As well as finished props and sets, the exhibition features work-in-progress material and maquettes, and looks at the variety of traditional and hand-made film-making techniques that the director continues to celebrate through his work.
The Museum website states: This landmark exhibition will chart the evolution of Wes Anderson’s films from early experiments in the 1990s to recent productions as well as collaborations with key long-standing creative partners. Over 700 objects will bring together the director’s meticulous craft of film-making through original storyboards, Polaroids, sketches, paintings, handwritten notebooks, puppets, miniature models, and dozens of costumes worn by much-loved characters’
Open now until the 26 July at the Design Museum, Kensington High Street, London W8 6AG.

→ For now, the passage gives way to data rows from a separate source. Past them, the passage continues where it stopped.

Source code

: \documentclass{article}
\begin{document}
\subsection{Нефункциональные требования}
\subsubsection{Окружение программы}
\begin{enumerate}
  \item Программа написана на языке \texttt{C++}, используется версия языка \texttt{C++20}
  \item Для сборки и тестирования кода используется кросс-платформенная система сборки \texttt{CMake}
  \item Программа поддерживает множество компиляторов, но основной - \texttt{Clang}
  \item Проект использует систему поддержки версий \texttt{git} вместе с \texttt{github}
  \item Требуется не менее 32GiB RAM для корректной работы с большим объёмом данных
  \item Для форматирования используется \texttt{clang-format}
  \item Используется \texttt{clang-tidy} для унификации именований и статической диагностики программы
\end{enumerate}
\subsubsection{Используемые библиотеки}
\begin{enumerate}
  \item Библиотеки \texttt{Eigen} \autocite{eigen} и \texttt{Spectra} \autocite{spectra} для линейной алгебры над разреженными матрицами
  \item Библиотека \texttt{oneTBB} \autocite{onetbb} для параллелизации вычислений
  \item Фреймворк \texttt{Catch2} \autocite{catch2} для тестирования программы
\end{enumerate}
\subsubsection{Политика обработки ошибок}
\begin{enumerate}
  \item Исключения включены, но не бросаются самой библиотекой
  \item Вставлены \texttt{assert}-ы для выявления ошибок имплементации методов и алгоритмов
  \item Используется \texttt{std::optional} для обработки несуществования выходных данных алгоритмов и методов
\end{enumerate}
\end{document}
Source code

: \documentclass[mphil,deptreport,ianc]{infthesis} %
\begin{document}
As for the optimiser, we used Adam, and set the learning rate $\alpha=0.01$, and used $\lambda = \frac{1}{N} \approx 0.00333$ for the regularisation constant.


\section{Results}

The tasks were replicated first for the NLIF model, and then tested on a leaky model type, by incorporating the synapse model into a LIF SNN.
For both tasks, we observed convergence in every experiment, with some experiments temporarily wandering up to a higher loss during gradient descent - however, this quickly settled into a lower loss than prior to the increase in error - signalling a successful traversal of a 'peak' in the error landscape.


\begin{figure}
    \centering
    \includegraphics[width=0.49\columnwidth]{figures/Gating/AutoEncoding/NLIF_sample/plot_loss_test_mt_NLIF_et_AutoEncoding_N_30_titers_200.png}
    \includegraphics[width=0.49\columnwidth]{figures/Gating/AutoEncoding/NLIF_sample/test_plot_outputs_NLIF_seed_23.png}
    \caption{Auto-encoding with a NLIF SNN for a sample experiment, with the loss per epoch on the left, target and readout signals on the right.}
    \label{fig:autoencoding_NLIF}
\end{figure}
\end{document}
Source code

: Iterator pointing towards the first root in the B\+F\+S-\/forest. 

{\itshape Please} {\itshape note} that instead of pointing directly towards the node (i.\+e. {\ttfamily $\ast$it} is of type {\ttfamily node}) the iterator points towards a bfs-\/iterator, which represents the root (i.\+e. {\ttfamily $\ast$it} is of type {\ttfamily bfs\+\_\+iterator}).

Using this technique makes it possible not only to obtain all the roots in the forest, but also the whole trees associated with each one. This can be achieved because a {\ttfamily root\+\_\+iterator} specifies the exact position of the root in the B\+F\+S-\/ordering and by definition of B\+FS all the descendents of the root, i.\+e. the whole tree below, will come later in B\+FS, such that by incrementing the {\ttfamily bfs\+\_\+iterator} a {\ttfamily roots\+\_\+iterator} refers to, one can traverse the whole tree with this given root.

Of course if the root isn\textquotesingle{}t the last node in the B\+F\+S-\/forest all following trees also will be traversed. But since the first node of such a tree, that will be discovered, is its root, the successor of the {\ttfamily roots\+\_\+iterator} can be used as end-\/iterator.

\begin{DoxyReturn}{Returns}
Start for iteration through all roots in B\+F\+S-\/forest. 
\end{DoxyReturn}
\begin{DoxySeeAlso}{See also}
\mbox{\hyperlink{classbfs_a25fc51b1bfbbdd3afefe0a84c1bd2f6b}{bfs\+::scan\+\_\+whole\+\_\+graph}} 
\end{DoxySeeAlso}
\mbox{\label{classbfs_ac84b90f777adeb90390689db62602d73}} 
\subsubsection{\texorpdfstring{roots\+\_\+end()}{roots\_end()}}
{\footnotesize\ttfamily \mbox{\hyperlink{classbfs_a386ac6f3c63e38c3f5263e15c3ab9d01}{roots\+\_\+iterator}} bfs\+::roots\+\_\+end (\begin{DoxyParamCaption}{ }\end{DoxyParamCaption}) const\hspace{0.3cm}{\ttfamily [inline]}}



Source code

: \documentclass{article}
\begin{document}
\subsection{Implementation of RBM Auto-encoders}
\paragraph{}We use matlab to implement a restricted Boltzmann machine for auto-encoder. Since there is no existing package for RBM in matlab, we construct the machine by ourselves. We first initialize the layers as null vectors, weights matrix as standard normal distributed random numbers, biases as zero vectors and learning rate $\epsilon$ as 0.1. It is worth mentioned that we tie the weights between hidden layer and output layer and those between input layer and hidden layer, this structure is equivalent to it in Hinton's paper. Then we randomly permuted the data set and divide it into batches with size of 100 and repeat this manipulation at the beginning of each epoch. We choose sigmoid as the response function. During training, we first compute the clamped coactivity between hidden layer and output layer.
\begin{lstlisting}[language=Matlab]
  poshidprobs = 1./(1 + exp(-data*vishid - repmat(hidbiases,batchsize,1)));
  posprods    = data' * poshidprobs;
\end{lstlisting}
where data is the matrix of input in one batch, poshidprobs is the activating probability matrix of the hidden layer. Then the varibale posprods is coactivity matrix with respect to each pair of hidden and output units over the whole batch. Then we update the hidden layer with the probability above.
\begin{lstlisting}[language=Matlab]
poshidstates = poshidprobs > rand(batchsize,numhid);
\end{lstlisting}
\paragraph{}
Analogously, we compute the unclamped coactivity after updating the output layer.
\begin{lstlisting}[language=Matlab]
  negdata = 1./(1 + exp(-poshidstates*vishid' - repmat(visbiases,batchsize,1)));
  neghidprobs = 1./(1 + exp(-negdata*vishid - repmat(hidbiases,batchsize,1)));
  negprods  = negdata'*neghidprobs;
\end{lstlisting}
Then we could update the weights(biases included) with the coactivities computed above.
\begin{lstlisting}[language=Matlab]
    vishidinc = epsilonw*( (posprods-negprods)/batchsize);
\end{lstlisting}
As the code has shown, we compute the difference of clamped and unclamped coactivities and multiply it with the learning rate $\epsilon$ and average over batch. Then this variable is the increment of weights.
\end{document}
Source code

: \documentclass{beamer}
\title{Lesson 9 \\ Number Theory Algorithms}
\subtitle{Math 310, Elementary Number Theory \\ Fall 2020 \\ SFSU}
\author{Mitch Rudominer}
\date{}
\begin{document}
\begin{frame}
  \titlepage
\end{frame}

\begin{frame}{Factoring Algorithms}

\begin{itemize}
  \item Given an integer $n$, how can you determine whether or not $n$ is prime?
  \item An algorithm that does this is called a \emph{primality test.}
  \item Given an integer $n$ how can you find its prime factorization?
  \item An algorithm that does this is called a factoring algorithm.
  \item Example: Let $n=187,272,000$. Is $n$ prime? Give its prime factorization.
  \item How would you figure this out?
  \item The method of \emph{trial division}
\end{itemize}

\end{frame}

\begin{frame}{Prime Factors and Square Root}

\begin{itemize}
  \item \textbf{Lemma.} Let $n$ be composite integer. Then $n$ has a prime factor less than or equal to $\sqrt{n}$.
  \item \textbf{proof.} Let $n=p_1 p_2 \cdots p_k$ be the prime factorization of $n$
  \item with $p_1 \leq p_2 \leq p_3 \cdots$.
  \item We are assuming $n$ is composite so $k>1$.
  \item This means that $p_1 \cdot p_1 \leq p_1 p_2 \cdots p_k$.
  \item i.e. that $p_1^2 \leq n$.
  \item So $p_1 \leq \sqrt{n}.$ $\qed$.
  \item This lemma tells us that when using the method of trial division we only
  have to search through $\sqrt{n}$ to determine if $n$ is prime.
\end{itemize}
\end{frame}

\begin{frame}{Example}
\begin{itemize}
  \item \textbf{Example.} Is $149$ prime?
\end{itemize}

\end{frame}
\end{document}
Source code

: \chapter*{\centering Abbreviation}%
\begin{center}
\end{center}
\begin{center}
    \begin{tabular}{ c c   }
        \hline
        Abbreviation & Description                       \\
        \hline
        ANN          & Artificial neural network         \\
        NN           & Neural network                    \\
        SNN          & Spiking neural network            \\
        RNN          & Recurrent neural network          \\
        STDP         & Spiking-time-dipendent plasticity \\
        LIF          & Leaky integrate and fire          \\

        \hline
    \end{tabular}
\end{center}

Elsewhere you can find Boy with Apple, the fictional Renaissance portrait by the equally fictional Johannes van Hoytl the Younger that is the plot driver in The Grand Budapest Hotel. Painted over four months by the British artist Michael Taylor, who discussed with Anderson everything from the boy’s clothes to a piece of paper on the wall behind him, it may be the most meticulously created MacGuffin in cinema history.